Wirtschaftsstark, Rentenschwach
Deutschland ist wirtschaftlich stark. Das Rentenniveau ist es nicht. Während Länder wie Österreich, die Niederlande oder Dänemark ihren Ruheständlern über 80 Prozent des vorherigen Einkommens sichern, liegt Deutschland unter 50 Prozent. Wer in Vollzeit arbeitet und in Rente geht, verliert im Schnitt mehr als die Hälfte seines bisherigen Einkommens.

Und das, obwohl hierzulande über Jahrzehnte in die Rentenkasse eingezahlt wird – von Millionen Menschen, die ihr ganzes Leben lang arbeiten. Das Ergebnis: Viele müssen im Alter noch putzen, kassieren, ausliefern. Nicht aus Überzeugung. Aus Zwang.
Eine Systemfrage, keine Schicksalsfrage
„Es ist kein Wunder, dass immer mehr Ältere weiterarbeiten – vielfach nicht, weil sie wollen, sondern weil sie müssen“, sagt Bartsch. Er fordert eine Rentenreform nach österreichischem Vorbild: eine Erwerbstätigenversicherung, in die alle einzahlen – auch Beamte, Politiker, Selbstständige.
Dort funktioniert es. Hierzulande bleibt es bei Debatten.

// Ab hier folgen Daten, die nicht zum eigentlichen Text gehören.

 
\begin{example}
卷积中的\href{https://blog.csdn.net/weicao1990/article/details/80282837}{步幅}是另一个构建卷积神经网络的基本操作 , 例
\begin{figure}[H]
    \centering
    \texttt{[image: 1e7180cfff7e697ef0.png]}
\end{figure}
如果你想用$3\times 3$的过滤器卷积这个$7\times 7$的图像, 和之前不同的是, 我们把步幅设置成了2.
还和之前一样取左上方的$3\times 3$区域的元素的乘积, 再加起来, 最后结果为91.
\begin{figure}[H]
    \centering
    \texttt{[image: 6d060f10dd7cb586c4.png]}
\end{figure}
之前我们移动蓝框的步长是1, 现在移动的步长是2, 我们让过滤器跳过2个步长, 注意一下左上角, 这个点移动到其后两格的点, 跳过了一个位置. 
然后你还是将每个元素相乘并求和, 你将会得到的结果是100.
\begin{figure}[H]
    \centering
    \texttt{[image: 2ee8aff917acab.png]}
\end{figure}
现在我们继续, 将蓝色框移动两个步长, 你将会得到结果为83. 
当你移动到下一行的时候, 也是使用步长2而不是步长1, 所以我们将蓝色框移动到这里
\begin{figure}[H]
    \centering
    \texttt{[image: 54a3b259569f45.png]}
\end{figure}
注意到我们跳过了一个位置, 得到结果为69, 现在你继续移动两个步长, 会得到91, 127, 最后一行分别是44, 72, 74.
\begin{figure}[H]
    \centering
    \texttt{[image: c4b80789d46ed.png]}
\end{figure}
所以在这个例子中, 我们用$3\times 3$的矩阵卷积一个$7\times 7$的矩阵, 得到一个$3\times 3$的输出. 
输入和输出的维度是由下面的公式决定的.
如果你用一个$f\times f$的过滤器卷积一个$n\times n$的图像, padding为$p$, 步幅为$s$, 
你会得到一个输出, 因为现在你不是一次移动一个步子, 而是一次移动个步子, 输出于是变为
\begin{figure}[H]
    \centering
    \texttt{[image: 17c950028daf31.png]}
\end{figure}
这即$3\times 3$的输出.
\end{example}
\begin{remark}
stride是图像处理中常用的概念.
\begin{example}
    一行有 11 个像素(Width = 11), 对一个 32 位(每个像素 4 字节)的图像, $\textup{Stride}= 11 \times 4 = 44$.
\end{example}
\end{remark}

Und die Regierung? Schweigt
Besonders deutlich wird Bartsch bei der Kritik an Bundesarbeitsministerin Bärbel Bas. Sie habe sich zu dem Thema „offenbar wieder verstummt“, so Bartsch. Dabei dränge die Zeit. Denn die Entwicklung zeigt eine klare Richtung – und keine Besserung.
Was fehlt, sei nicht der Erkenntnisstand, sondern der politische Wille.
Wenn die Gesellschaft kippt
Dass Menschen im Alter noch arbeiten, ist nicht per se ein Problem. Es wird dann eines, wenn sie es nicht aus freiem Willen tun, sondern aus Mangel. Wenn der Begriff „Ruhestand“ zur Ironie wird. Wenn Menschen mit über 70 noch Taxi fahren müssen, weil die Rente nicht für Heizkosten und Lebensmittel reicht.
Das ist kein Einzelphänomen. Es ist ein stilles Alarmsignal, das lauter wird.